Having tested the 520 Centre Console version at the end of last year, this was a reacquaintance of sorts, but this time with a forward console. 
She is a typical ski-boat that I would recommend for experienced fisherman and entry-level angler alike, marlin angling aside, a craft that can be towed around with ease for light tackle fishing in the bay, estuary and offshore, as well as for freshwater operation.

My opinion is that she is neatly put together for both the serious angler and the occasional fisherman. She is small enough for only one person to handle, but ideal when at least two people venture out to sea aboard her.

The sea conditions were rough on the test day. The northeaster was pumping, turning the sea into a washing machine out there, which made the photographic shoot very difficult. However, testing a boat in those conditions is the ultimate trial of a craft’s capabilities. If she can beat those conditions, then she’s good for everything the sea can throw at her.

When it comes to beach launching, size does matter. It is just much easier to put a 16ft boat in the water than it is to launch a 22ft craft from the beach.

Launching the 520 Seacat was a cinch. Because of her size she could be turned around by hand much easier than a bigger boat.

After the test we ran her up the beach and pulled her up and onto the trailer with ease. Loading her is faster too, even with a winch which didn’t feel the Seacat 520 as opposed to the bigger 636 tested on the same day. She slid onto her standard custom-built galvanised single axle breakneck trailer without a creak from the cable.

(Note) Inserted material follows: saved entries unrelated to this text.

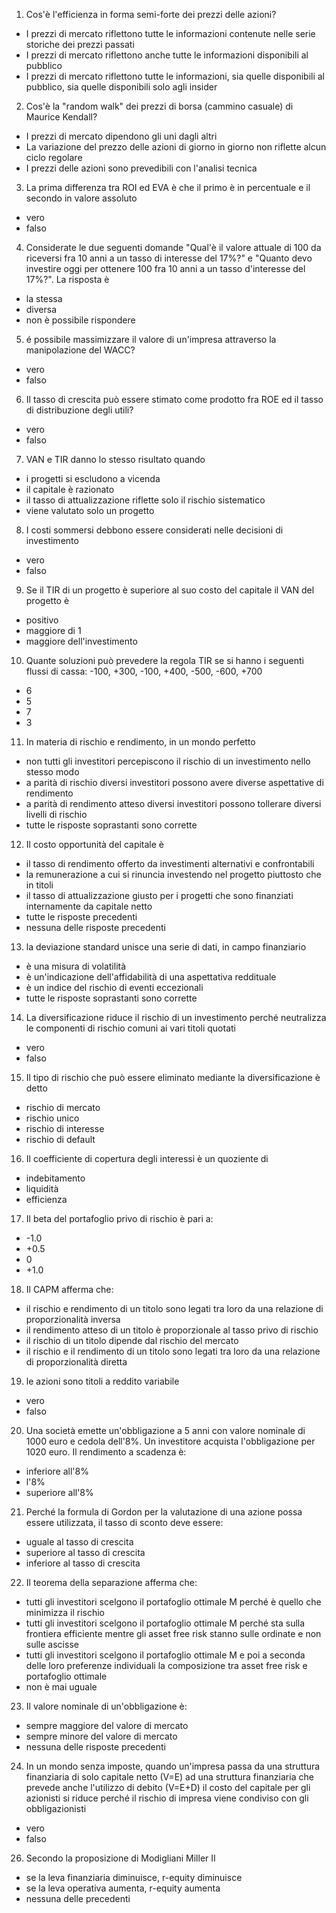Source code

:1. Cos'è l'efficienza in forma semi-forte dei prezzi delle azioni?
- I prezzi di mercato riflettono tutte le informazioni contenute nelle serie storiche dei prezzi passati
- I prezzi di mercato riflettono anche tutte le informazioni disponibili al pubblico
- I prezzi di mercato riflettono tutte le informazioni, sia quelle disponibili al pubblico, sia quelle disponibili solo agli insider
2. Cos'è la "random walk" dei prezzi di borsa (cammino casuale) di Maurice Kendall?
- I prezzi di mercato dipendono gli uni dagli altri
- La variazione del prezzo delle azioni di giorno in giorno non riflette alcun ciclo regolare
- I prezzi delle azioni sono prevedibili con l'analisi tecnica
3. La prima differenza tra ROI ed EVA è che il primo è in percentuale e il secondo in valore assoluto
- vero
- falso
4. Considerate le due seguenti domande "Qual'è il valore attuale di 100 da riceversi fra 10 anni a un tasso di interesse del 17%?" e "Quanto devo investire oggi per ottenere 100 fra 10 anni a un tasso d'interesse del 17%?". La risposta è
- la stessa
- diversa
- non è possibile rispondere
5. é possibile massimizzare il valore di un'impresa attraverso la manipolazione del WACC?
- vero
- falso
6. Il tasso di crescita può essere stimato come prodotto fra ROE ed il tasso di distribuzione degli utili?
- vero
- falso
7. VAN e TIR danno lo stesso risultato quando
- i progetti si escludono a vicenda
- il capitale è razionato
- il tasso di attualizzazione riflette solo il rischio sistematico
- viene valutato solo un progetto
8. I costi sommersi debbono essere considerati nelle decisioni di investimento
- vero
- falso
9. Se il TIR di un progetto è superiore al suo costo del capitale il VAN del progetto è
- positivo
- maggiore di 1
- maggiore dell'investimento
10. Quante soluzioni può prevedere la regola TIR se si hanno i seguenti flussi di cassa: -100, +300, -100, +400, -500, -600, +700
- 6
- 5
- 7
- 3
11. In materia di rischio e rendimento, in un mondo perfetto
- non tutti gli investitori percepiscono il rischio di un investimento nello stesso modo
- a parità di rischio diversi investitori possono avere diverse aspettative di rendimento
- a parità di rendimento atteso diversi investitori possono tollerare diversi livelli di rischio
- tutte le risposte soprastanti sono corrette
12. Il costo opportunità del capitale è 
- il tasso di rendimento offerto da investimenti alternativi e confrontabili
- la remunerazione a cui si rinuncia investendo nel progetto piuttosto che in titoli
- il tasso di attualizzazione giusto per i progetti che sono finanziati internamente da capitale netto
- tutte le risposte precedenti
- nessuna delle risposte precedenti
13. la deviazione standard unisce una serie di dati, in campo finanziario
- è una misura di volatilità
- è un'indicazione dell'affidabilità di una aspettativa reddituale
- è un indice del rischio di eventi eccezionali
- tutte le risposte soprastanti sono corrette
14. La diversificazione riduce il rischio di un investimento perché neutralizza le componenti di rischio comuni ai vari titoli quotati
- vero
- falso
15. Il tipo di rischio che può essere eliminato mediante la diversificazione è detto
- rischio di mercato
- rischio unico
- rischio di interesse
- rischio di default
16. Il coefficiente di copertura degli interessi è un quoziente di
- indebitamento
- liquidità
- efficienza
17. Il beta del portafoglio privo di rischio è pari a:
- -1.0
- +0.5
- 0
- +1.0
18. Il CAPM afferma che:
- il rischio e rendimento di un titolo sono legati tra loro da una relazione di proporzionalità inversa
- il rendimento atteso di un titolo è proporzionale al tasso privo di rischio
- il rischio di un titolo dipende dal rischio del mercato
- il rischio e il rendimento di un titolo sono legati tra loro da una relazione di proporzionalità diretta
19. le azioni sono titoli a reddito variabile
- vero
- falso
20. Una società emette un'obbligazione a 5 anni con valore nominale di 1000 euro e cedola dell'8%. Un investitore acquista l'obbligazione per 1020 euro. Il rendimento a scadenza è:
- inferiore all'8%
- l'8%
- superiore all'8%
21. Perché la formula di Gordon per la valutazione di una azione possa essere utilizzata, il tasso di sconto deve essere:
- uguale al tasso di crescita
- superiore al tasso di crescita
- inferiore al tasso di crescita
22. Il teorema della separazione afferma che:
- tutti gli investitori scelgono il portafoglio ottimale M perché è quello che minimizza il rischio
- tutti gli investitori scelgono il portafoglio ottimale M perché sta sulla frontiera efficiente mentre gli asset free risk stanno sulle ordinate e non sulle ascisse
- tutti gli investitori scelgono il portafoglio ottimale M e poi a seconda delle loro preferenze individuali la composizione tra asset free risk e portafoglio ottimale
- non è mai uguale
23. Il valore nominale di un'obbligazione è:
- sempre maggiore del valore di mercato
- sempre minore del valore di mercato
- nessuna delle risposte precedenti
24. In un mondo senza imposte, quando un'impresa passa da una struttura finanziaria di solo capitale netto (V=E) ad una struttura finanziaria che prevede anche l'utilizzo di debito (V=E+D) il costo del capitale per gli azionisti si riduce perché il rischio di impresa viene condiviso con gli obbligazionisti
- vero
- falso 
26. Secondo la proposizione di Modigliani Miller II
- se la leva finanziaria diminuisce, r-equity diminuisce
- se la leva operativa aumenta, r-equity aumenta
- nessuna delle precedenti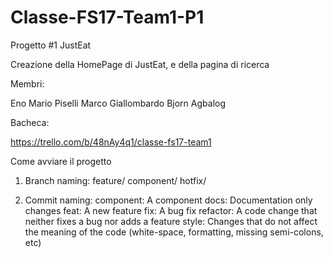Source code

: # Classe-FS17-Team1-P1
Progetto #1 JustEat

Creazione della HomePage di JustEat, e della pagina di ricerca

Membri:

Eno Mario Piselli
Marco Giallombardo
Bjorn Agbalog

Bacheca:

https://trello.com/b/48nAy4q1/classe-fs17-team1

Come avviare il progetto

1. Branch naming:
        feature/
        component/
        hotfix/
   
3. Commit naming:
        component: A component
        docs: Documentation only changes
        feat: A new feature
        fix: A bug fix
        refactor: A code change that neither fixes a bug nor adds a feature
        style: Changes that do not affect the meaning of the code (white-space, formatting, missing semi-colons, etc)
   
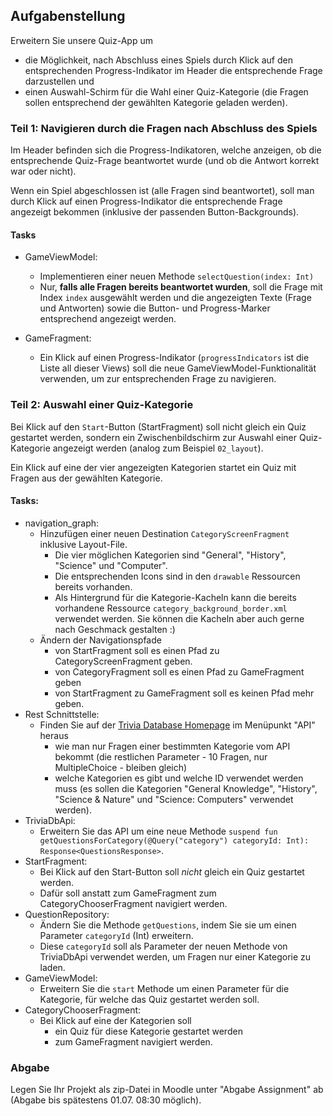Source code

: ## Aufgabenstellung

Erweitern Sie unsere Quiz-App um 

* die Möglichkeit, nach Abschluss eines Spiels durch Klick auf den entsprechenden Progress-Indikator im Header die entsprechende Frage darzustellen und
* einen Auswahl-Schirm für die Wahl einer Quiz-Kategorie (die Fragen sollen entsprechend der gewählten Kategorie geladen werden).


### Teil 1: Navigieren durch die Fragen nach Abschluss des Spiels

Im Header befinden sich die Progress-Indikatoren, welche anzeigen, ob die entsprechende Quiz-Frage beantwortet wurde (und ob die Antwort korrekt war oder nicht).

Wenn ein Spiel abgeschlossen ist (alle Fragen sind beantwortet), soll man durch Klick auf einen Progress-Indikator die entsprechende Frage angezeigt bekommen (inklusive der passenden Button-Backgrounds).

#### Tasks 

* GameViewModel:
	* Implementieren einer neuen Methode ``selectQuestion(index: Int)``
	* Nur, __falls alle Fragen bereits beantwortet wurden__, soll die Frage mit Index ``index`` ausgewählt werden und die angezeigten Texte (Frage und Antworten) sowie die Button- und Progress-Marker entsprechend angezeigt werden. 

* GameFragment:
	* Ein Klick auf einen Progress-Indikator (``progressIndicators`` ist die Liste all dieser Views) soll die neue GameViewModel-Funktionalität verwenden, um zur entsprechenden Frage zu navigieren.


### Teil 2: Auswahl einer Quiz-Kategorie

Bei Klick auf den ``Start``-Button (StartFragment) soll nicht gleich ein Quiz gestartet werden, sondern ein Zwischenbildschirm zur Auswahl einer Quiz-Kategorie angezeigt werden (analog zum Beispiel ``02_layout``).

Ein Klick auf eine der vier angezeigten Kategorien startet ein Quiz mit Fragen aus der gewählten Kategorie.

#### Tasks:

* navigation_graph:
	* Hinzufügen einer neuen Destination ``CategoryScreenFragment`` inklusive Layout-File.
		* Die vier möglichen Kategorien sind "General", "History", "Science" und "Computer".
		* Die entsprechenden Icons sind in den ``drawable`` Ressourcen bereits vorhanden. 
		* Als Hintergrund für die Kategorie-Kacheln kann die bereits vorhandene Ressource ``category_background_border.xml`` verwendet werden. Sie können die Kacheln aber auch gerne nach Geschmack gestalten :) 
	* Ändern der Navigationspfade
		* von StartFragment soll es einen Pfad zu CategoryScreenFragment geben.
		* von CategoryFragment soll es einen Pfad zu GameFragment geben
		* von StartFragment zu GameFragment soll es keinen Pfad mehr geben. 
* Rest Schnittstelle:
	* Finden Sie auf der [Trivia Database Homepage](https://opentdb.com/) im Menüpunkt "API" heraus
		* wie man nur Fragen einer bestimmten Kategorie vom API bekommt (die restlichen Parameter - 10 Fragen, nur MultipleChoice - bleiben gleich)
		* welche Kategorien es gibt und welche ID verwendet werden muss (es sollen die Kategorien "General Knowledge", "History", "Science & Nature" und "Science: Computers" verwendet werden).
* TriviaDbApi:
	* Erweitern Sie das API um eine neue Methode ``suspend fun getQuestionsForCategory(@Query("category") categoryId: Int): Response<QuestionsResponse>``.
* StartFragment:
	* Bei Klick auf den Start-Button soll *nicht* gleich ein Quiz gestartet werden. 
	* Dafür soll anstatt zum GameFragment zum CategoryChooserFragment navigiert werden.
* QuestionRepository:
	* Ändern Sie die Methode ``getQuestions``, indem Sie sie um einen Parameter ``categoryId`` (Int) erweitern.
	* Diese ``categoryId`` soll als Parameter der neuen Methode von TriviaDbApi verwendet werden, um Fragen nur einer Kategorie zu laden. 
* GameViewModel:
	* Erweitern Sie die ``start`` Methode um einen Parameter für die Kategorie, für welche das Quiz gestartet werden soll. 
* CategoryChooserFragment:
	* Bei Klick auf eine der Kategorien soll
		* ein Quiz für diese Kategorie gestartet werden
		* zum GameFragment navigiert werden.


### Abgabe

Legen Sie Ihr Projekt als zip-Datei in Moodle unter "Abgabe Assignment" ab (Abgabe bis spätestens 01.07. 08:30 möglich). 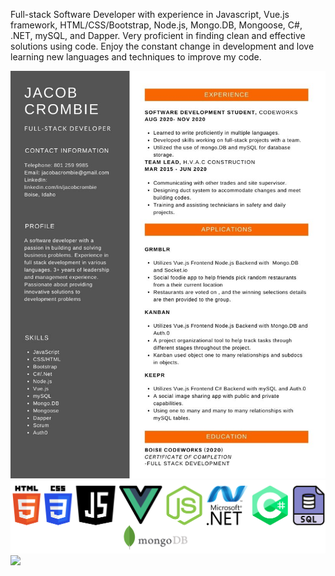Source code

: Full-stack Software Developer with experience in Javascript, Vue.js framework, HTML/CSS/Bootstrap, Node.js, Mongo.DB,  Mongoose, C#, .NET, mySQL, and Dapper. Very proficient in finding clean and effective solutions using code. Enjoy the constant change in development and love learning new languages and techniques to improve my code.

<div>
<img src="https://github.com/JacobCrombie/JacobCrombie/blob/main/assets/Orange%20Black%20Java%20Logo%20Minimalist%20Programmer%20Resume%20(2).jpg?raw=true"/>
</div>

<div>
<img src="https://github.com/JacobCrombie/JacobCrombie/blob/main/assets/language%20icons.png?raw=true">
</div>
<div>
    <img src="https://github-readme-stats.vercel.app/api/top-langs/?username=JacobCrombie&text_color=586069&layout=compact&hide_border=true&bg_color=fff&title_color=0366d6&count_private=true&include_all_commits=true" />
</div>

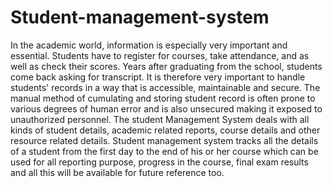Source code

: # Student-management-system
In the academic world, information is especially very important and essential. Students have to register for courses, take attendance, and as well as check their scores. Years after graduating from the school, students come back asking for transcript. It is therefore very important to handle students' records in a way that is accessible, maintainable and secure. The manual method of cumulating and storing student record is often prone to various degrees of human error and is also unsecured making it exposed to unauthorized personnel.
 The student Management System deals with all kinds of student details, academic related reports, course details and other resource related details. Student management system tracks all the details of a student from the first day to the end of his or her course which can be used for all reporting purpose, progress in the course,  final exam results and all this will be available for future reference too.
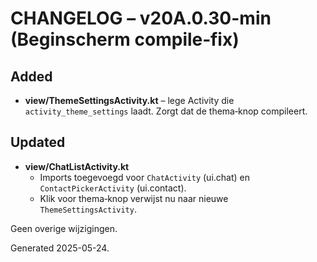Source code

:# CHANGELOG – v20A.0.30-min (Beginscherm compile‑fix)

## Added
* **view/ThemeSettingsActivity.kt** – lege Activity die `activity_theme_settings` laadt. Zorgt dat de thema‑knop compileert.

## Updated
* **view/ChatListActivity.kt**
  * Imports toegevoegd voor `ChatActivity` (ui.chat) en `ContactPickerActivity` (ui.contact).
  * Klik voor thema‑knop verwijst nu naar nieuwe `ThemeSettingsActivity`.

Geen overige wijzigingen.

Generated 2025-05-24.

This Seacat 520 was fitted with 2x50hp 4-stroke Yamaha engines with cable sidemount controls. Even though the controls were cable, she still went into and out of gear easily.

Should you ever experience difficulty with getting cable controls into and out of gear, alway check on the bend of the cables which might be too sharp, causing stiffness in the controls.

Pushing her into gear from a standing position she jumped out the hole in a flash. It’s always nice to feel the power of 4-stroke engines behind you as they propel you quickly and silently, as well as odourlessly without the customary 2-stroke smell. I could not push her too hard in the ugly sea we were negotiating, though, going very light on the throttle and aware of what was happening around me as I put her through her paces.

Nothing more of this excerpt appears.